Bloodborn by Nathan Long
Black Library Publishing
Ulrika Magdova, reluctant vampire, is struggling to control her thirst for blood.
For the protection of herself and others, a coven of vampires has given Ulrika sanctuary, so she can safely adapt to a life of darkness. But before she learns to control her strange new powers, that sanctuary is endangered.
In the city of Nuln something is preying upon this ancient race, and threatening to expose their existence to the nation. A witchhunt has begun and people are calling for the destruction of the vampires. With nowhere to hide, Ulrika and her mentor, the Countess Gabriella, must hunt down this mysterious killer before they become its next victims.
Let me start by saying that vampires have never really been my thing. Other than loving Gary Oldman as Dracula and staring at Kate Beckinsale I haven’t been attracted to them the way many people are. I have always thought of vampires as being great villains when done right, but more often than not, they are done all wrong in the worst kind of way. Yeah that’s right Twilight; I am looking at you….

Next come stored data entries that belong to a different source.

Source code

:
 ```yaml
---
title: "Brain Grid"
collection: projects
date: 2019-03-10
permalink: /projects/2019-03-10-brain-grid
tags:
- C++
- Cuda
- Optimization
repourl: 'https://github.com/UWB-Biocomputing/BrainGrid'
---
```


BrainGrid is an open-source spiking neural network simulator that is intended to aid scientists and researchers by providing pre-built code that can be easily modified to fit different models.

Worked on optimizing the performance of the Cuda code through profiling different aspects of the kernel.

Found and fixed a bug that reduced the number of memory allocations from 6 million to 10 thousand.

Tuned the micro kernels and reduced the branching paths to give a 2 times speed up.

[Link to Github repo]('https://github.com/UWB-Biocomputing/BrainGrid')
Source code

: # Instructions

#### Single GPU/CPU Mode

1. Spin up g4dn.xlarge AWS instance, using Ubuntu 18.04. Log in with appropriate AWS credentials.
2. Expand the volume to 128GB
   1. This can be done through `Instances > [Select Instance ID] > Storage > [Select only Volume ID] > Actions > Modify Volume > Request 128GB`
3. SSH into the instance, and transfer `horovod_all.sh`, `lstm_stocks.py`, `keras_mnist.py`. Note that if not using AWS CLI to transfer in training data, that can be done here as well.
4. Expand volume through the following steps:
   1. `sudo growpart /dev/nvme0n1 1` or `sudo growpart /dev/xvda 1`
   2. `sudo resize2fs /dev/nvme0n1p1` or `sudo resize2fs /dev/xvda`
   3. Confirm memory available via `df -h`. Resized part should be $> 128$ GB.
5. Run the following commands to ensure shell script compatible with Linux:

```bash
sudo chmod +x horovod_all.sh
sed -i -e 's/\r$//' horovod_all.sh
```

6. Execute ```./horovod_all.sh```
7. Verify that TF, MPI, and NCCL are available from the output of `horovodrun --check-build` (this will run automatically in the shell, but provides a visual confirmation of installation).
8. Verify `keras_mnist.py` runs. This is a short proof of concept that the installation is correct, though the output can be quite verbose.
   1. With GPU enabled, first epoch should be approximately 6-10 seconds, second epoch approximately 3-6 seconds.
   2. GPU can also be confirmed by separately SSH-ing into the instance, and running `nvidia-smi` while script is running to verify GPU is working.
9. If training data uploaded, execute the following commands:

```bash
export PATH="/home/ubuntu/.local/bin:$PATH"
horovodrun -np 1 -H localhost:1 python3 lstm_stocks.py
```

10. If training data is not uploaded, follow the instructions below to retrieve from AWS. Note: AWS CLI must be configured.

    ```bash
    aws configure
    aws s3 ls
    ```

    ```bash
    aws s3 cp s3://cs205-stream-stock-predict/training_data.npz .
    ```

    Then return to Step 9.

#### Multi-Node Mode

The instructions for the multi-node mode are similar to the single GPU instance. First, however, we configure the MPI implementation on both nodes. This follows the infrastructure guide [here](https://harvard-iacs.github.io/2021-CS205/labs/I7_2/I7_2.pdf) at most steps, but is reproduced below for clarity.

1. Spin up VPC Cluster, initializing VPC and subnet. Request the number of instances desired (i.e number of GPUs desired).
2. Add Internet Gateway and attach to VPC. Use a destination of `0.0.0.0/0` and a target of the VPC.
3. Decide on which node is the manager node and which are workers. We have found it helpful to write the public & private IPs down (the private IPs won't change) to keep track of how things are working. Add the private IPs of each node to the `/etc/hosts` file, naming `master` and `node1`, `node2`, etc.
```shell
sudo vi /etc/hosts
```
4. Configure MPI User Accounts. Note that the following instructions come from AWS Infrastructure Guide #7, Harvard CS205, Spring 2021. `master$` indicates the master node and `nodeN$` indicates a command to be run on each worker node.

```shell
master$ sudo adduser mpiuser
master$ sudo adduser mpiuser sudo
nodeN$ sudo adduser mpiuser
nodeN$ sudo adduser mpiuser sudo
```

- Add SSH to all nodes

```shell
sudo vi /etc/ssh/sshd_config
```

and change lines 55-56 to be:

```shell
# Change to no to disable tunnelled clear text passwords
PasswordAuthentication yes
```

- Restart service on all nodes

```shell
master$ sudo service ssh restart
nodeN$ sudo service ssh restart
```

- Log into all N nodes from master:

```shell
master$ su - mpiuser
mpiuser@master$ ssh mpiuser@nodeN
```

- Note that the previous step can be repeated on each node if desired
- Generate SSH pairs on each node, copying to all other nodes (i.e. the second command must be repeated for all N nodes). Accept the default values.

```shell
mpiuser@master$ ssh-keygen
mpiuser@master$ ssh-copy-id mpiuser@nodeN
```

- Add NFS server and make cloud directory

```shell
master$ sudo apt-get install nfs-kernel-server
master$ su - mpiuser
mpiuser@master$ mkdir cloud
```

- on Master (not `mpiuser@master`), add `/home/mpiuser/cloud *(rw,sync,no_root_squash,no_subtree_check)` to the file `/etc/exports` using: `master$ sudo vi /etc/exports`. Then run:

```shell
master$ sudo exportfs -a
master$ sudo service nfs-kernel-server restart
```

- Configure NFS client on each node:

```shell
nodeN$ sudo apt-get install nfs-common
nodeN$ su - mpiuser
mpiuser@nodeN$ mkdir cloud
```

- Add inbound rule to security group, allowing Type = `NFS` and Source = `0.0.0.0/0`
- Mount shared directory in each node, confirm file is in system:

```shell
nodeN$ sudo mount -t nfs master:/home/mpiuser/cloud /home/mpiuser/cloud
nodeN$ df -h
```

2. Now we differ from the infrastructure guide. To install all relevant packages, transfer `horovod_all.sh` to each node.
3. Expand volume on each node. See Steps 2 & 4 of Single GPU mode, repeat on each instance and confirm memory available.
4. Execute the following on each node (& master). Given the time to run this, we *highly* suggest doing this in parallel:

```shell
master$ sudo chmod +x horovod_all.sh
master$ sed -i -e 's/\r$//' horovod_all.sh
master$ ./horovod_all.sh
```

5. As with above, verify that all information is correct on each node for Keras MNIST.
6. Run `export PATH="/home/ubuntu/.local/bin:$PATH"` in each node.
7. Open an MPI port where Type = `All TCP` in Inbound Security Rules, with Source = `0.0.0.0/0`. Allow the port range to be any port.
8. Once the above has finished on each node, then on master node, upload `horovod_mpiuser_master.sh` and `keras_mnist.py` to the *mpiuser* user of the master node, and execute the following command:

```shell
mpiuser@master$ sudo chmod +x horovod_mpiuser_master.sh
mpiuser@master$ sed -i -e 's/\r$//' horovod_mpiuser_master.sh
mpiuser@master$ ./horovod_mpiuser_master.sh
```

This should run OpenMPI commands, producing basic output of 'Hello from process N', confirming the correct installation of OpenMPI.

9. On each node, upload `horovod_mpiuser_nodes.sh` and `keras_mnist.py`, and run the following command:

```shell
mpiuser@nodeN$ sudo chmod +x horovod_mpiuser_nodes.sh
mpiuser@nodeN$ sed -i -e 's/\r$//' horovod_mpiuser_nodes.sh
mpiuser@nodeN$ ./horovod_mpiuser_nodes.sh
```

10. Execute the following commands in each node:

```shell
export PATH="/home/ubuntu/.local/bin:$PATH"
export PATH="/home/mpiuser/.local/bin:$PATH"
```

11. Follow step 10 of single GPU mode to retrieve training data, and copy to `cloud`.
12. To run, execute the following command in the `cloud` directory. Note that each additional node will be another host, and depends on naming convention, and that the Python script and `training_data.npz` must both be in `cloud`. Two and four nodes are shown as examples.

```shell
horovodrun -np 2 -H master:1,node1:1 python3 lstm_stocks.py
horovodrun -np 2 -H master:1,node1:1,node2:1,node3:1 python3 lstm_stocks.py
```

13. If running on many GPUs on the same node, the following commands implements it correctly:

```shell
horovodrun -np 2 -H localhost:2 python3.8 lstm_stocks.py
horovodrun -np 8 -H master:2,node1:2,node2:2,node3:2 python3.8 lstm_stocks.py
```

Anyway, I was intrigued with this novel before I bought it. I first came across Nathan Long a few years ago when I read his Blackhearts series and just loved it. Since then Mr. Long has taken over the Gotrek & Felix series (read it and love it, because it’s that awesome) after William King went on hiatus from the Black Library. Long is a very different writer than William King, but has made the characters his own and the last couple of books have been good.
The main character of this story, Ulrika Magdova, was a character created by William King who appeared in several of the old Gotrek and Felix novels. During the events of Vampire Slayer (the 6th G&F Novel), Ulrika was kidnapped by a vampire who eventually gave her the red kiss so that she would remain by his side forever. However, things did not go his way after Gotrek and Felix showed up.
Bloodborn picks up Ulrika’s story after she was left in the care of vampire Countess Gabriella. Unfortunately, Ulrika has not had time to adjust to her new life before the Countess is required to become involved in a crisis threatening a community of vampires living within the city of Nuln.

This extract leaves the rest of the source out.